EXERCISE: Go through each line of the records below and count those with the word "execute"; give only the total.

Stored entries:
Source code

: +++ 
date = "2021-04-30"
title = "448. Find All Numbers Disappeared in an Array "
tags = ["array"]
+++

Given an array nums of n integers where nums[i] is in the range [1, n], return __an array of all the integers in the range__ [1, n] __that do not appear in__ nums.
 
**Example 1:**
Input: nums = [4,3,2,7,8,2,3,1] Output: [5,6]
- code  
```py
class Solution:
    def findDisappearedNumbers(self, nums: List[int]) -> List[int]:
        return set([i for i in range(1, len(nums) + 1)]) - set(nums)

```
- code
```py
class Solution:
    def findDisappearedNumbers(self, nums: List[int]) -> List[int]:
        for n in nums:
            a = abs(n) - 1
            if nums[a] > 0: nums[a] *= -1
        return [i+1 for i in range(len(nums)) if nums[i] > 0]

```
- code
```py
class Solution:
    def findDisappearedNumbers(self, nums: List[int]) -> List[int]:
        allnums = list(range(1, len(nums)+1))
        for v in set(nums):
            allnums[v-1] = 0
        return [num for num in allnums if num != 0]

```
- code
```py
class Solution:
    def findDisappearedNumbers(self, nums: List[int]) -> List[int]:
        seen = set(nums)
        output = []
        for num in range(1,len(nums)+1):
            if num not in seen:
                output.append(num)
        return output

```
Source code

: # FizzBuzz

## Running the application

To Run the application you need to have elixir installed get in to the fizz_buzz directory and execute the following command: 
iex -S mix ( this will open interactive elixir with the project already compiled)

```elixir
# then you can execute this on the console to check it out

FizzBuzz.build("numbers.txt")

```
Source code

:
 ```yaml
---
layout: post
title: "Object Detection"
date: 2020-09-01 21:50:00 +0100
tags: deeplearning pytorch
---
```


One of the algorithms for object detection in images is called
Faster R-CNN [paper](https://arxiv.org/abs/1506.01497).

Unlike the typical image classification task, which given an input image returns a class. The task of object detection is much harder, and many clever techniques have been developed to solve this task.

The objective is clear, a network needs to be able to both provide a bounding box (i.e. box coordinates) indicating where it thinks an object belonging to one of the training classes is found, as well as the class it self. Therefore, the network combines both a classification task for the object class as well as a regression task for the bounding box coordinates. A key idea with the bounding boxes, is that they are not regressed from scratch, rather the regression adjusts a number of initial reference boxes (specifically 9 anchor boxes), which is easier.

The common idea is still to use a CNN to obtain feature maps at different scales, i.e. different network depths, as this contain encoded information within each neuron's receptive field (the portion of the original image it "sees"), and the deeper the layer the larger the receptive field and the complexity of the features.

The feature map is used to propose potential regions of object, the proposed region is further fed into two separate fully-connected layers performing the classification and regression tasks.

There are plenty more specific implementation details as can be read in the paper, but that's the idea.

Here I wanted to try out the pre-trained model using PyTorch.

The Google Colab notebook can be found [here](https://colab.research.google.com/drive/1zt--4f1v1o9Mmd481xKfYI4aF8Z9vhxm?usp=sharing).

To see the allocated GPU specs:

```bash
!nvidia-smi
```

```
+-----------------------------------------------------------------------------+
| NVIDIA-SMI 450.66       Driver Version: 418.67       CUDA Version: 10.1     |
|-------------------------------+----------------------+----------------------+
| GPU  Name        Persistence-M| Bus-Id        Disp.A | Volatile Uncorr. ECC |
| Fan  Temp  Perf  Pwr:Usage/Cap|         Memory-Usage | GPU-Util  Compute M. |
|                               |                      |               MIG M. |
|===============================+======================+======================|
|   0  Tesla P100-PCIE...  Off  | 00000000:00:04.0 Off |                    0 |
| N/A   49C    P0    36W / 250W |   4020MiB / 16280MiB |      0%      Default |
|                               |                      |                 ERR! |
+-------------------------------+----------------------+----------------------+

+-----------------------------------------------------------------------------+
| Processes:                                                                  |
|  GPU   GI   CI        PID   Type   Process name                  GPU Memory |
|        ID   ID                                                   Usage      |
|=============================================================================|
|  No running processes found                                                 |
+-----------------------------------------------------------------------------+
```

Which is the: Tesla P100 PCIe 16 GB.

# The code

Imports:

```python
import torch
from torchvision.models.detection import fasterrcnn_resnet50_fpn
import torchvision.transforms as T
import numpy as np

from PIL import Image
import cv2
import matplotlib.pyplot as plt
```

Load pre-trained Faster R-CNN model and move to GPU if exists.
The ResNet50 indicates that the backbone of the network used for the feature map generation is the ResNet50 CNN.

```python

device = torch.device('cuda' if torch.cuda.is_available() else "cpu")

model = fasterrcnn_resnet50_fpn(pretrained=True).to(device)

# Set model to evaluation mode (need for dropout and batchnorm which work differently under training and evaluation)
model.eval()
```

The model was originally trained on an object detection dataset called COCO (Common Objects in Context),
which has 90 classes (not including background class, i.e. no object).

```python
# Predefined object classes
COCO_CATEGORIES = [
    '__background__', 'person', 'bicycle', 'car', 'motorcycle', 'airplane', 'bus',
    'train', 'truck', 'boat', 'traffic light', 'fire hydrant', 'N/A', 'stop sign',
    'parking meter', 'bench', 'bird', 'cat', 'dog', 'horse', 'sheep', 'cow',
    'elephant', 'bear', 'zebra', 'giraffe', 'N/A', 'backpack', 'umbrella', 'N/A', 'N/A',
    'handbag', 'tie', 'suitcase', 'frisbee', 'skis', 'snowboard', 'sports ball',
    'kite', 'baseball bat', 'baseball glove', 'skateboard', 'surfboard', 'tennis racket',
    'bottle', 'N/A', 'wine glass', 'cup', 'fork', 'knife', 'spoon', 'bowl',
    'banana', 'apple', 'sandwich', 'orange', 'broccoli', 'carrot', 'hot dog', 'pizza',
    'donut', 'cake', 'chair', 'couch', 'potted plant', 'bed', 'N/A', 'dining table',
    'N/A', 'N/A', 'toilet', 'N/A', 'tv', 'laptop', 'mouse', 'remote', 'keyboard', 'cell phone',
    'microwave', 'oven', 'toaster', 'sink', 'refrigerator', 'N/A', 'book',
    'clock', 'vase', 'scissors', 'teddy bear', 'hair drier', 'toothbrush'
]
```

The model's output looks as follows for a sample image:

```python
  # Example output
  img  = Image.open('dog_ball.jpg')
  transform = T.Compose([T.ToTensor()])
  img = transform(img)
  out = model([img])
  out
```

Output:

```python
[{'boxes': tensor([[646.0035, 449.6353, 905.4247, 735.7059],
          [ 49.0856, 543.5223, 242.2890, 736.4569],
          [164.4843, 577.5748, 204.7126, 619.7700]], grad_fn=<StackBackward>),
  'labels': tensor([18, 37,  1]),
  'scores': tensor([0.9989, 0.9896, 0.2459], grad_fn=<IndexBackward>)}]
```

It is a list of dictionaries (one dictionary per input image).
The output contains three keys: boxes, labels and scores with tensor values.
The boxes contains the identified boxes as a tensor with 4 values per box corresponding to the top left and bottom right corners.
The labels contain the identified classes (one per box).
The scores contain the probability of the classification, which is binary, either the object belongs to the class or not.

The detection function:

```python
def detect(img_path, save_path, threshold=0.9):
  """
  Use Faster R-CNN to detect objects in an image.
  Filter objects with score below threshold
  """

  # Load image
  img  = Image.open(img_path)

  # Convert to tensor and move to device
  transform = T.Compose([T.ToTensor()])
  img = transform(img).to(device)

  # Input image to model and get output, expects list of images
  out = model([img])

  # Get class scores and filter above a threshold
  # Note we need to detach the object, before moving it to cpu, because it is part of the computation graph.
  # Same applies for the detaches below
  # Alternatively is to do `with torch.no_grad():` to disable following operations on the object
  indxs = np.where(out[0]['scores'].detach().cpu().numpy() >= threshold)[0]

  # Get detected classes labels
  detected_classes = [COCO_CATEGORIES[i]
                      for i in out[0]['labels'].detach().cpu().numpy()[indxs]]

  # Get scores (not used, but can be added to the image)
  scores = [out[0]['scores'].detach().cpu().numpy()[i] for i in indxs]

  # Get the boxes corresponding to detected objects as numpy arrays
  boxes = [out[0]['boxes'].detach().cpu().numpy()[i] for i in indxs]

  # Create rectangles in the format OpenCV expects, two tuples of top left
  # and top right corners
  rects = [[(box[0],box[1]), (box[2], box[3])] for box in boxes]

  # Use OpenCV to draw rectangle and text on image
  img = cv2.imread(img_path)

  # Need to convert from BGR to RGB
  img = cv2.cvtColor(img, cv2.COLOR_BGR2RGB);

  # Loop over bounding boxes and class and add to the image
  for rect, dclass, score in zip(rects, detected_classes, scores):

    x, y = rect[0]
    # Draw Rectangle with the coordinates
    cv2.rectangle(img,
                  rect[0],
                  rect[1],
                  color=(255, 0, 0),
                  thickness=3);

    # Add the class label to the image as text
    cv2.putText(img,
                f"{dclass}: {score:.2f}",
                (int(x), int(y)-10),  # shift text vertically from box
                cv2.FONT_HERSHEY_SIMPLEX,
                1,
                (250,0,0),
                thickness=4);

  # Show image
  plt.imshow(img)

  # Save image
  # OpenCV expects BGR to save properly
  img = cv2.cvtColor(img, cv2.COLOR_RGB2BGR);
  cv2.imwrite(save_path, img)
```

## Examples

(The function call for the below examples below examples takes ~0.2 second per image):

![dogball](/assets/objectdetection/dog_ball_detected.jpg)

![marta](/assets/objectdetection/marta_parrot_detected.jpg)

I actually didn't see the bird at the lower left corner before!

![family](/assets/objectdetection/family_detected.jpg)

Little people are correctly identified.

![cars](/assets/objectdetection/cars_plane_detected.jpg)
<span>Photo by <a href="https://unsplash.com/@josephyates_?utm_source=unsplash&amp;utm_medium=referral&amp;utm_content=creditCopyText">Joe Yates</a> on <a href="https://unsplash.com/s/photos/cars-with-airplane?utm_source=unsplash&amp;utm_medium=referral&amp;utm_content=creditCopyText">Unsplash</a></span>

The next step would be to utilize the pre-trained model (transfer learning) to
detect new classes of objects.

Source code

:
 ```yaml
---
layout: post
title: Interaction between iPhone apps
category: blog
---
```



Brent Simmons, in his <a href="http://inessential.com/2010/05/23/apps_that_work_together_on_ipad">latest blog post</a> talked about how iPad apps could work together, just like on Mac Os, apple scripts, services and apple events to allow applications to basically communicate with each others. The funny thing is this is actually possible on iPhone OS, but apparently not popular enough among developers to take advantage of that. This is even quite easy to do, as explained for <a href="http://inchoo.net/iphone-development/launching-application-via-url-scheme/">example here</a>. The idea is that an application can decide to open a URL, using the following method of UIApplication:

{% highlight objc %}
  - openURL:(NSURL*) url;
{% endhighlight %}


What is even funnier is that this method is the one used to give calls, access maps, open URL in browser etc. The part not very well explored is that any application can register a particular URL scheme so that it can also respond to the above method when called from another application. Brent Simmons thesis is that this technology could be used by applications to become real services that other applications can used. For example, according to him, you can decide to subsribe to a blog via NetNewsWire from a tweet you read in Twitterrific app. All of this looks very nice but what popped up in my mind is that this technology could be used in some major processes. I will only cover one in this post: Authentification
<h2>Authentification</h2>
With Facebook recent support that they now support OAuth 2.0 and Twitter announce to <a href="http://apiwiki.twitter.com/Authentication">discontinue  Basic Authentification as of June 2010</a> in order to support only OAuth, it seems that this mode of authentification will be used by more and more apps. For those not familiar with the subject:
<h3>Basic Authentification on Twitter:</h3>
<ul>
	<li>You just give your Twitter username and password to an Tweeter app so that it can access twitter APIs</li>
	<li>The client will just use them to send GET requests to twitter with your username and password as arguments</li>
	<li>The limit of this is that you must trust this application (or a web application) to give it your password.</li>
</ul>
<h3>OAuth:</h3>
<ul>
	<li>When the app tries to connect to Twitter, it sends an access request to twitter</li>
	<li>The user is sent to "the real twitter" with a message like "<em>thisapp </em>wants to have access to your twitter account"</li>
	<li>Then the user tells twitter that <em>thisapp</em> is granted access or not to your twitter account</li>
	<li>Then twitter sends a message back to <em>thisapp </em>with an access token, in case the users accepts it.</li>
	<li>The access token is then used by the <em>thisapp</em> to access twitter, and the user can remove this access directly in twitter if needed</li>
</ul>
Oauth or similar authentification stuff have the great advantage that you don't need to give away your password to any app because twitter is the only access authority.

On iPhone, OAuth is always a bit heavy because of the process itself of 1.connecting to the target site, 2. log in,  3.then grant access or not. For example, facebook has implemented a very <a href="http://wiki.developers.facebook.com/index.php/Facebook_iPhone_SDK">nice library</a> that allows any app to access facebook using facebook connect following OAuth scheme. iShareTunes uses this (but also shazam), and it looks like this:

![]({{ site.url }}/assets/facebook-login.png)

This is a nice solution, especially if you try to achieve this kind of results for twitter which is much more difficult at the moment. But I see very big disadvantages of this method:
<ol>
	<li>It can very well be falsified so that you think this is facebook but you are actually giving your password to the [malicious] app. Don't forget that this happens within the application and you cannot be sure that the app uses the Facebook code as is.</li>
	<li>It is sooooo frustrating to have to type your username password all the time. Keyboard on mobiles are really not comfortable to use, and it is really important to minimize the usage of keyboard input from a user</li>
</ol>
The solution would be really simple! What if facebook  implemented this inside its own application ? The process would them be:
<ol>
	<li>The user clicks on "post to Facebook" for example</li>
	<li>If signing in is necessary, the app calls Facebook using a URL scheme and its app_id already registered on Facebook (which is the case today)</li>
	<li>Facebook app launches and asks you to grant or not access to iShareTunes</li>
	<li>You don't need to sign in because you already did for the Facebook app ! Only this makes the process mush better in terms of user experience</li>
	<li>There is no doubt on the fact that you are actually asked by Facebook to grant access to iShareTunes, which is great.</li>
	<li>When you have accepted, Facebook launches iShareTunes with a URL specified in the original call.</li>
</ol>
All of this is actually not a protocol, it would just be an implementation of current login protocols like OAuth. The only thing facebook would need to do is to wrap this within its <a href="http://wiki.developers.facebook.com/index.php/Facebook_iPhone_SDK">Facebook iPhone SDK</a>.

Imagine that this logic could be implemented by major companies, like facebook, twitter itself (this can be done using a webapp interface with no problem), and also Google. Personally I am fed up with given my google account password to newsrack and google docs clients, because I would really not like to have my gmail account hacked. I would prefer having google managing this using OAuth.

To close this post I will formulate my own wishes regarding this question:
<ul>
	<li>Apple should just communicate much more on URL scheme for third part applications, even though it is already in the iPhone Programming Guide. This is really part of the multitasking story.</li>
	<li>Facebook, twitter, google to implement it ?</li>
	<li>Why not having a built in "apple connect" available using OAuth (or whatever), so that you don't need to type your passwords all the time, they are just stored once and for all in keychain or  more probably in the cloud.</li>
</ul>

YOUR RESPONSE: 2